[Source texts of formatted documents]

------------------------------------------------------------

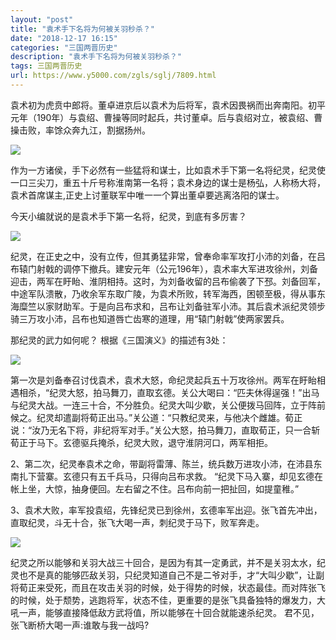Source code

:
 ```yaml
---
layout: "post"
title: "袁术手下名将为何被关羽秒杀？"
date: "2018-12-17 16:15"
categories: "三国两晋历史"
description: "袁术手下名将为何被关羽秒杀？"
tags: 三国两晋历史
url: https://www.y5000.com/zgls/sglj/7809.html
---
```






袁术初为虎贲中郎将。董卓进京后以袁术为后将军，袁术因畏祸而出奔南阳。初平元年（190年）与袁绍、曹操等同时起兵，共讨董卓。后与袁绍对立，被袁绍、曹操击败，率馀众奔九江，割据扬州。

![](https://img.y5000.com/uploads/allimg/161220/8-16122014440V51.jpg)

作为一方诸侯，手下必然有一些猛将和谋士，比如袁术手下第一名将纪灵，纪灵使一口三尖刀，重五十斤号称淮南第一名将；袁术身边的谋士是杨弘，人称杨大将，袁术首席谋主,正史上讨董联军中唯一一个算出董卓要逃离洛阳的谋士。

今天小编就说的是袁术手下第一名将，纪灵，到底有多厉害？

![](https://img.y5000.com/uploads/allimg/161220/8-16122014441G47.jpg)

纪灵，在正史之中，没有立传，但其勇猛非常，曾奉命率军攻打小沛的刘备，在吕布辕门射戟的调停下撤兵。建安元年（公元196年），袁术率大军进攻徐州，刘备迎击，两军在盱眙、淮阴相持。这时，为刘备收留的吕布偷袭了下邳。刘备回军，中途军队溃散，乃收余军东取广陵，为袁术所败，转军海西，困顿至极，得从事东海糜竺以家财助军。于是向吕布求和，吕布让刘备驻军小沛。其后袁术派纪灵领步骑三万攻小沛，吕布也知道唇亡齿寒的道理，用“辕门射戟”使两家罢兵。

那纪灵的武力如何呢？ 根据《三国演义》的描述有3处：

![](https://img.y5000.com/uploads/allimg/161220/8-16122014442US.jpg)

第一次是刘备奉召讨伐袁术，袁术大怒，命纪灵起兵五十万攻徐州。两军在盱眙相遇相杀，“纪灵大怒，拍马舞刀，直取玄德。关公大喝曰：“匹夫休得逞强！”出马与纪灵大战。一连三十合，不分胜负。纪灵大叫少歇，关公便拨马回阵，立于阵前候之。纪灵却遣副将荀正出马。”关公道：“只教纪灵来，与他决个雌雄。荀正说：“汝乃无名下将，非纪将军对手。”关公大怒，拍马舞刀，直取荀正，只一合斩荀正于马下。玄德驱兵掩杀，纪灵大败，退守淮阴河口，两军相拒。

2、第二次，纪灵奉袁术之命，带副将雷薄、陈兰，统兵数万进攻小沛，在沛县东南扎下营寨。玄德只有五千兵马，只得向吕布求救。
“纪灵下马入寨，却见玄德在帐上坐，大惊，抽身便回。左右留之不住。吕布向前一把扯回，如提童稚。”

3、袁术大败，率军投袁绍，先锋纪灵已到徐州，玄德率军出迎。张飞首先冲出，直取纪灵，斗无十合，张飞大喝一声，刺纪灵于马下，败军奔走。

![](https://img.y5000.com/uploads/allimg/161220/8-16122014443W05.jpg)

纪灵之所以能够和关羽大战三十回合，是因为有其一定勇武，并不是关羽太水，纪灵也不是真的能够匹敌关羽，只纪灵知道自己不是二爷对手，才“大叫少歇”，让副将荀正来受死，而且在攻击关羽的时候，处于得势的时候，状态最佳。而对阵张飞的时候，处于颓势，逃跑将军，状态不佳，更重要的是张飞具备独特的爆发力，大吼一声，能够直接降低敌方武将值，所以能够在十回合就能速杀纪灵。
君不见，张飞断桥大喝一声:谁敢与我一战吗?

------------------------------------------------------------

*YOUR OBJECTIVE:* Among the records above, a stretch begins at the line containing "作为一方诸侯，手下必然有一些" and ends at the line containing "纪灵，在正史之中，没有立传，". Restate that stretch word for word, and nothing else.

*RESULT BELOW:*
作为一方诸侯，手下必然有一些猛将和谋士，比如袁术手下第一名将纪灵，纪灵使一口三尖刀，重五十斤号称淮南第一名将；袁术身边的谋士是杨弘，人称杨大将，袁术首席谋主,正史上讨董联军中唯一一个算出董卓要逃离洛阳的谋士。

今天小编就说的是袁术手下第一名将，纪灵，到底有多厉害？

![](https://img.y5000.com/uploads/allimg/161220/8-16122014441G47.jpg)

纪灵，在正史之中，没有立传，但其勇猛非常，曾奉命率军攻打小沛的刘备，在吕布辕门射戟的调停下撤兵。建安元年（公元196年），袁术率大军进攻徐州，刘备迎击，两军在盱眙、淮阴相持。这时，为刘备收留的吕布偷袭了下邳。刘备回军，中途军队溃散，乃收余军东取广陵，为袁术所败，转军海西，困顿至极，得从事东海糜竺以家财助军。于是向吕布求和，吕布让刘备驻军小沛。其后袁术派纪灵领步骑三万攻小沛，吕布也知道唇亡齿寒的道理，用“辕门射戟”使两家罢兵。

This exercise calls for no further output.